CHP İzmir Milletvekili ve hukukçu Sevda Erdan Kılıç ise ülkede etki altına alınmaya çalışılan sosyal medyaya vurgu yaptı.

Kılıç, “Sansür yasası ile Türkiye de sosyal medyayı etkin altına almaya çalıştılar. Bu kapsamda dezenformasyon adı altında gerçek haber yapan gazeteciler tutuklandı. Kendi düşüncelerini ifade eden sosyal medya kullanıcıları tutuklandı. Şimdi önümüze konulan bu düzenleme anladığımız kadarıyla sansür yasasının bir adım ilerisi. Sansür yasasının uygulanması ifade ve basın özgürlüğünün ihlalidir dedik. Olağanüstü suçlamalar ve cezalandırmalar yaşadık. Bu düzenleme daha da ağır bir uygulamanın habercisi. Bugüne kadar sansür yasasının hedefinde gazeteciler vardı şimdi tüm sosyal medya kullanıcıları var. Sansür yasası ile gazeteciler kriminalize edilip cezalandırılıyordu bu düzenleme ile tüm sosyal medya kullanıcıları ajan adı altında kriminalize edilebilir” ifadelerine yer verdi.

HUKUKEN BİR ANLAMI YOK

Ceza Hukukçusu Erdi Yetkin düzenlemenin bu haliyle casusluk tanımına uymadığını belirtti. Yetkin, “Düzenlemede karşımıza çıkan casusluk tanımı değil aslında bir propaganda tanımı” dedi.

Yetkin, şöyle konuştu: “Devletin güvenliğine ya da iç veya dış siyasal yararlarına, gizli kalması gereken bilgilerin, belgelerinin temini, çalınması, açıklanması gibi fiiller zaten suç.

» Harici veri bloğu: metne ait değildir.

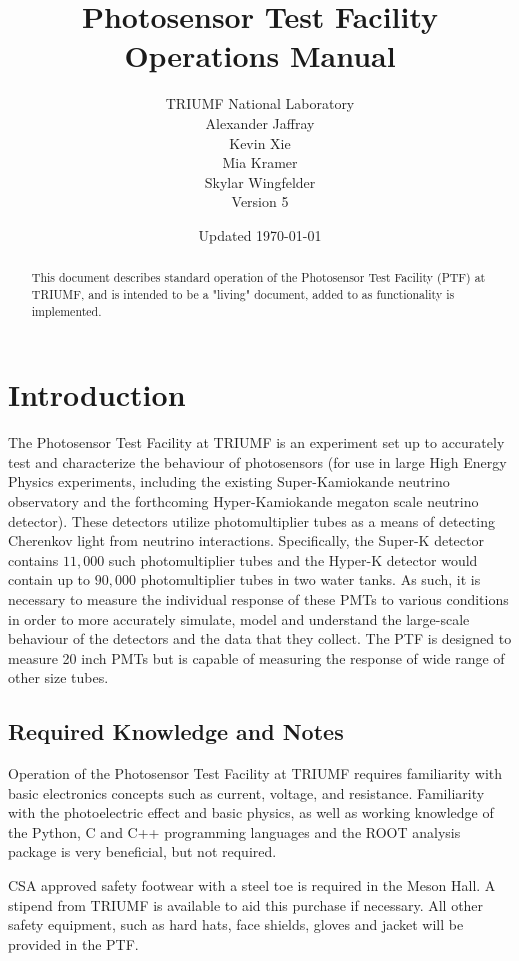 \documentclass[twoside,letterpaper]{refart}
\title{Photosensor Test Facility Operations Manual}
\author{TRIUMF National Laboratory \\
Alexander Jaffray \\
Kevin Xie \\
Mia Kramer \\
Skylar Wingfelder\\
Version 5}
\date{Updated \today}
\begin{document}
\maketitle

\begin{abstract}
	This document describes standard operation of the Photosensor Test Facility (PTF) at TRIUMF, and is intended to be a "living" document, added to as functionality is implemented.
\end{abstract}
\tableofcontents

\newpage



\section{Introduction}

The Photosensor Test Facility at TRIUMF is an experiment set up to accurately test and characterize the behaviour of photosensors (for use in large High Energy Physics experiments, including the existing Super-Kamiokande neutrino observatory and the forthcoming Hyper-Kamiokande megaton scale neutrino detector). These detectors utilize photomultiplier tubes as a means of detecting Cherenkov light from neutrino interactions. Specifically, the Super-K detector contains $11,000$ such photomultiplier tubes and the Hyper-K detector would contain up to $90,000$ photomultiplier tubes in two water tanks. As such, it is necessary to measure the individual response of these PMTs to various conditions in order to more accurately simulate, model and understand the large-scale behaviour of the detectors and the data that they collect. The PTF is designed to measure 20 inch PMTs but is capable of measuring the response of wide range of other size tubes.

\subsection{Required Knowledge and Notes}

Operation of the Photosensor Test Facility at TRIUMF requires familiarity with basic electronics concepts such as current, voltage, and resistance. Familiarity with the photoelectric effect and basic physics, as well as working knowledge of the Python, C and C++ programming languages and the ROOT analysis package is very beneficial, but not required.

CSA approved safety footwear with a steel toe is required in the Meson Hall. A stipend from TRIUMF is available to aid this purchase if necessary. All other safety equipment, such as hard hats, face shields, gloves and jacket will be provided in the PTF.
\end{document}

O sebeple haberlere yansıyan düzenlemedeki ifadeler olsa olsa bir propaganda suçu kapsamında düşünülebilir. Zaten mevcut düzenlemelerin yeterli olduğu da düşünüldüğünde haberlere yansıyan türde bir düzenlemenin hayli olumsuz bir şekilde değerlendirilmesi gerekir. Türkiye lehine görünüp de aleyhine propaganda yapmanın hukuken bir anlamı olamaz. Dolayısıyla böyle bir suç tipi öngörülürse, normun büyük ölçüde belirsiz olacağını söylemek gerekir. Örneğin Türkiye lehine görünüp de aleyhe propaganda yapmak şeklinde bir hususun hukuken değerlendirme konusu yapılamayacağı kanısındayım.

Öte yandan 217 A dönemindeki Dezenformasyon Yasası taslağı tartışmasına benzer bir hamle. Böyle bir düzenleme varsa bunu kapsamını anlayıp karşı çıkmak gerekli. Dezonformasyon yasası olarak adlandırılan 217/A hükmünün düzenleniş şekli o kadar kötüydü ki böylesi bir normdan mahkumiyet hemen hemen imkansız. Ancak soruşturmaların yapıldığı, gazetecilerin tutuklandığı ve bir süre içeride tutulup salıverilmek zorunda kalındığı bir norma sahip olduk. Benzer bir düzenleme ile bir kez daha karşılaşmamız, ceza hukukunun açıkça kötüye kullanılmasının bir diğer örneğini teşkil edecektir.